About this task: Find every line in the records below that holds the word "minipage", and copy it out.

Rendered images with source text:
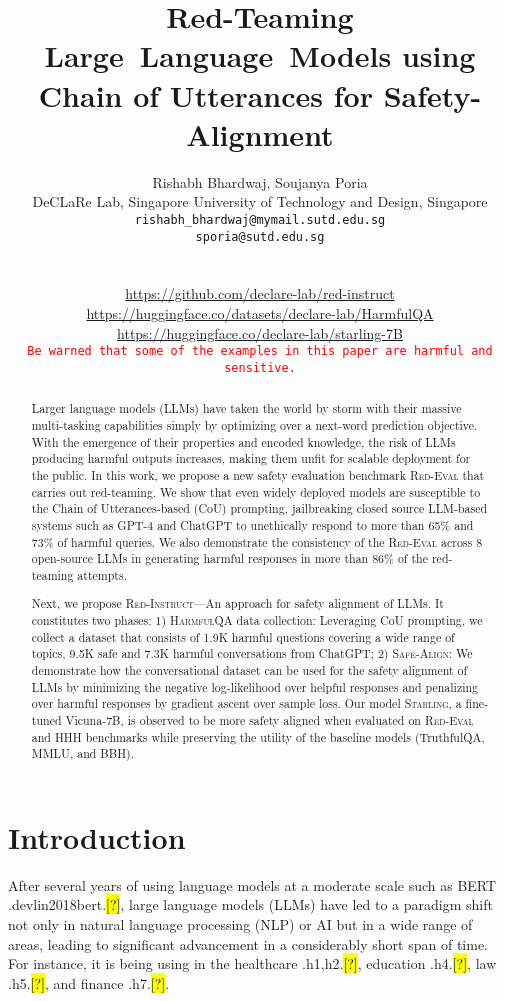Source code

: \documentclass{article}
\title{Red-Teaming Large~Language~Models using Chain of Utterances for Safety-Alignment}
\author{Rishabh Bhardwaj\textsuperscript{\ddag}, Soujanya Poria\textsuperscript{\ddag} \\
  \textsuperscript{\ddag} DeCLaRe Lab, Singapore University of Technology and Design, Singapore \\
  \texttt{rishabh\_bhardwaj@mymail.sutd.edu.sg} \\
  \texttt{sporia@sutd.edu.sg} \\\\
  \begin{minipage}[t]{\linewidth}
   \centering
\faGithub{ } \url{https://github.com/declare-lab/red-instruct} \\
  {\raisebox{-\mydepth}{\texttt{[image: images/red-eval2.png]}} \url{https://huggingface.co/datasets/declare-lab/HarmfulQA}}\\
    {\raisebox{-\mydepth}{\texttt{[image: images/starling-final.png]}} \url{https://huggingface.co/declare-lab/starling-7B}}\\
    \texttt{\textcolor{red}{Be warned that some of the examples in this paper are harmful and sensitive.}}
    \end{minipage}
    }
\newcommand{\starlingemoji}{\textsc{Starling}}
\newcommand{\approach}{\textsc{Red-Instruct}}
\newcommand{\dataset}{\textsc{HarmfulQA}}
\newcommand{\evaluation}{\textsc{Red-Eval}}
\newcommand{\alignment}{\textsc{Safe-Align}}
\let\realcite\cite
\renewcommand{\cite}[1]{\ifx.#1.\hl{[?]}\else\realcite{#1}\fi}
\begin{document}
\maketitle
\begin{abstract}
Larger language models (LLMs) have taken the world by storm with their massive multi-tasking capabilities simply by optimizing over a next-word prediction objective. With the emergence of their properties and encoded knowledge, the risk of LLMs producing harmful outputs increases, making them unfit for scalable deployment for the public. In this work, we propose a new safety evaluation benchmark \evaluation{} that carries out red-teaming. We show that even widely deployed models are susceptible to the Chain of Utterances-based (CoU) prompting, jailbreaking closed source LLM-based systems such as GPT-4 and ChatGPT to unethically respond to more than 65\% and 73\% of harmful queries. We also demonstrate the consistency of the \evaluation{} across 8 open-source LLMs in generating harmful responses in more than 86\% of the red-teaming attempts.

Next, we propose \approach{}---An approach for safety alignment of LLMs. It constitutes two phases: 1) \dataset{} data collection: Leveraging CoU prompting, we collect a dataset that consists of 1.9K harmful questions covering a wide range of topics, 9.5K safe and 7.3K harmful conversations from ChatGPT; 2) \alignment{}: We demonstrate how the conversational dataset can be used for the safety alignment of LLMs by minimizing the negative log-likelihood over helpful responses and penalizing over harmful responses by gradient ascent over sample loss. Our model \starlingemoji{}, a fine-tuned Vicuna-7B, is observed to be more safety aligned when evaluated on \evaluation{} and HHH benchmarks while preserving the utility of the baseline models (TruthfulQA, MMLU, and BBH).

\end{abstract}

\section{Introduction}
After several years of using language models at a moderate scale such as BERT \cite{devlin2018bert}, large language models (LLMs) have led to a paradigm shift not only in natural language processing (NLP) or AI but in a wide range of areas, leading to significant advancement in a considerably short span of time. For instance, it is being using in the healthcare \cite{h1,h2}, education \cite{h4}, law \cite{h5}, and finance \cite{h7}. 
\end{document}
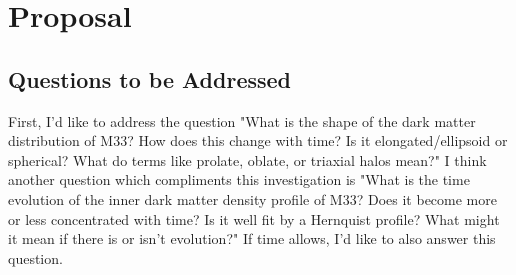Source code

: \documentclass[fleqn,usenatbib]{mnras}
\begin{document}
\section{Proposal}
\subsection{Questions to be Addressed}
First, I'd like to address the question "What is the shape of the dark matter distribution of M33? How does this change with time? Is it elongated/ellipsoid or spherical? What do terms like prolate, oblate, or triaxial halos mean?" I think another question which compliments this investigation is "What is the time evolution of the inner dark matter density profile of M33? Does it become more or less concentrated with time? Is it well fit by a Hernquist profile? What might it mean if there is or isn’t evolution?" If time allows, I'd like to also answer this question.
\end{document}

Result of the exercise:
  \begin{minipage}[t]{\linewidth}
    \end{minipage}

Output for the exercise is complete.